*AVAILABLE DATA*.
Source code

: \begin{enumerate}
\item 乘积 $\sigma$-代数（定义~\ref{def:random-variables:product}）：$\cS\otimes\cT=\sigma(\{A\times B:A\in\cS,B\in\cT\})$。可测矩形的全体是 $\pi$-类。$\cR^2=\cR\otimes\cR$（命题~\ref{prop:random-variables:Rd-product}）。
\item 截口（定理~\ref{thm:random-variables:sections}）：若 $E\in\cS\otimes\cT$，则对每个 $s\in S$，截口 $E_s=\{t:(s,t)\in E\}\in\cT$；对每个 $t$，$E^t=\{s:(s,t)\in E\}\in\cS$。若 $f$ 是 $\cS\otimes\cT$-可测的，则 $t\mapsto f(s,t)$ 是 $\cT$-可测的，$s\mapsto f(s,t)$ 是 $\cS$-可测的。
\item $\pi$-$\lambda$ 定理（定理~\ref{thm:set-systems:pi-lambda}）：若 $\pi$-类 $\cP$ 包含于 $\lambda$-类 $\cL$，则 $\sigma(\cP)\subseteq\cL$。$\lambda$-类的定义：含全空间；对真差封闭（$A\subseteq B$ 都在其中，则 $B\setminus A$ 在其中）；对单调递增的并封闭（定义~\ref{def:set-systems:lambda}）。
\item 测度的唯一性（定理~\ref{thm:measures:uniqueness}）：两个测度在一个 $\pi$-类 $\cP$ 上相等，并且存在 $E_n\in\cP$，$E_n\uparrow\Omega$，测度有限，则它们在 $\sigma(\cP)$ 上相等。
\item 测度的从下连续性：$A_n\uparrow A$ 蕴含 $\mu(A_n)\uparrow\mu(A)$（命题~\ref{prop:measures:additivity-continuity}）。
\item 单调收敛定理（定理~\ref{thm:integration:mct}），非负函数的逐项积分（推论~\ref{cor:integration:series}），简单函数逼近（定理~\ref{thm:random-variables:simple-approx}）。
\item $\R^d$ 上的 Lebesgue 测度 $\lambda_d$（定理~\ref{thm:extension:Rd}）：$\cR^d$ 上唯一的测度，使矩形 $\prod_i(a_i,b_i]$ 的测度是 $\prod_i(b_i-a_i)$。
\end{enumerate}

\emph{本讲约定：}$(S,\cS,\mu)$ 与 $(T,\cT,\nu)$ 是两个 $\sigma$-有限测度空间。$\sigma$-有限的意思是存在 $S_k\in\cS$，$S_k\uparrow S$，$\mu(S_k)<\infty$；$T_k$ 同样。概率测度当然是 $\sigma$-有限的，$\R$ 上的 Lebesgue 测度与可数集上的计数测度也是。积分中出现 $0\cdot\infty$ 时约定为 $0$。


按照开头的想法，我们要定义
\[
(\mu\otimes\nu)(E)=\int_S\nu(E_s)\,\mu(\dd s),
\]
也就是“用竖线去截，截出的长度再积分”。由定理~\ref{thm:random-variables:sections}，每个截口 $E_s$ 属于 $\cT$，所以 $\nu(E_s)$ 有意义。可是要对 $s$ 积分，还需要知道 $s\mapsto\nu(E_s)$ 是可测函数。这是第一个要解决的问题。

---

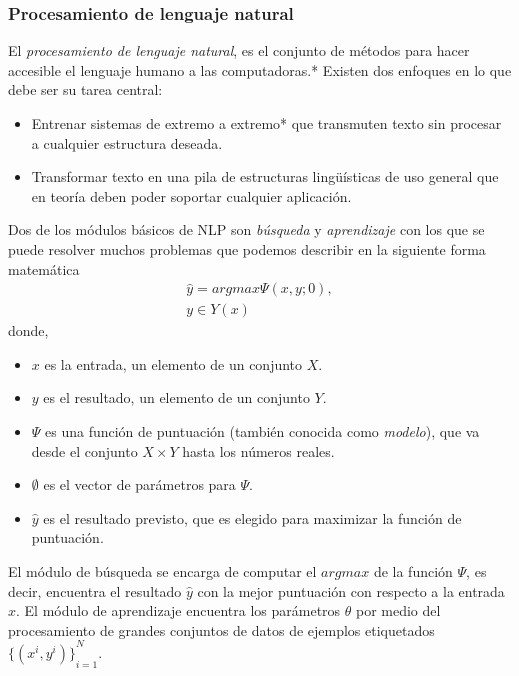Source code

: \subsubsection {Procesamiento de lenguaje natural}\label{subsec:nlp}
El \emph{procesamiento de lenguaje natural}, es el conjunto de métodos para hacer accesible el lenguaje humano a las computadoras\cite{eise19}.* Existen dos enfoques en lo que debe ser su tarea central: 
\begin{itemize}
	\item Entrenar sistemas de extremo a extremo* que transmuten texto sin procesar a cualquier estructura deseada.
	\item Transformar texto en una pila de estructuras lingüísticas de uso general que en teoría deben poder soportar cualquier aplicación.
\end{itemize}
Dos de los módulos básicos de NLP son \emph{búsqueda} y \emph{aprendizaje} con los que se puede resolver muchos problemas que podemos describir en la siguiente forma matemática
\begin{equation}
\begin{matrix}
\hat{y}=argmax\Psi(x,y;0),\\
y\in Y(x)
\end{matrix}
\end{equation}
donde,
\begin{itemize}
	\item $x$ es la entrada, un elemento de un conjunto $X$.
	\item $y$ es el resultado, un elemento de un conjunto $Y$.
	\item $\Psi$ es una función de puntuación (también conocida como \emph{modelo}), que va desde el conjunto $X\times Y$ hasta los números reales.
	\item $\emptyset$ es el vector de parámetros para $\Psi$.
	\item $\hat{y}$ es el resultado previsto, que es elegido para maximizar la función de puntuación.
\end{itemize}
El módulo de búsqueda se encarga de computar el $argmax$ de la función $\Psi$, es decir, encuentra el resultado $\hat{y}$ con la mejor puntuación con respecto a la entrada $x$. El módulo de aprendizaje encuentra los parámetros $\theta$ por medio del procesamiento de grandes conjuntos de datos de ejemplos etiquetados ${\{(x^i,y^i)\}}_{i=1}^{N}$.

*TASK*. Show the lines above with "emph".

*RESPONSE TO THE EXERCISE*.
\emph{本讲约定：}$(S,\cS,\mu)$ 与 $(T,\cT,\nu)$ 是两个 $\sigma$-有限测度空间。$\sigma$-有限的意思是存在 $S_k\in\cS$，$S_k\uparrow S$，$\mu(S_k)<\infty$；$T_k$ 同样。概率测度当然是 $\sigma$-有限的，$\R$ 上的 Lebesgue 测度与可数集上的计数测度也是。积分中出现 $0\cdot\infty$ 时约定为 $0$。
El \emph{procesamiento de lenguaje natural}, es el conjunto de métodos para hacer accesible el lenguaje humano a las computadoras\cite{eise19}.* Existen dos enfoques en lo que debe ser su tarea central: 
Dos de los módulos básicos de NLP son \emph{búsqueda} y \emph{aprendizaje} con los que se puede resolver muchos problemas que podemos describir en la siguiente forma matemática
	\item $\Psi$ es una función de puntuación (también conocida como \emph{modelo}), que va desde el conjunto $X\times Y$ hasta los números reales.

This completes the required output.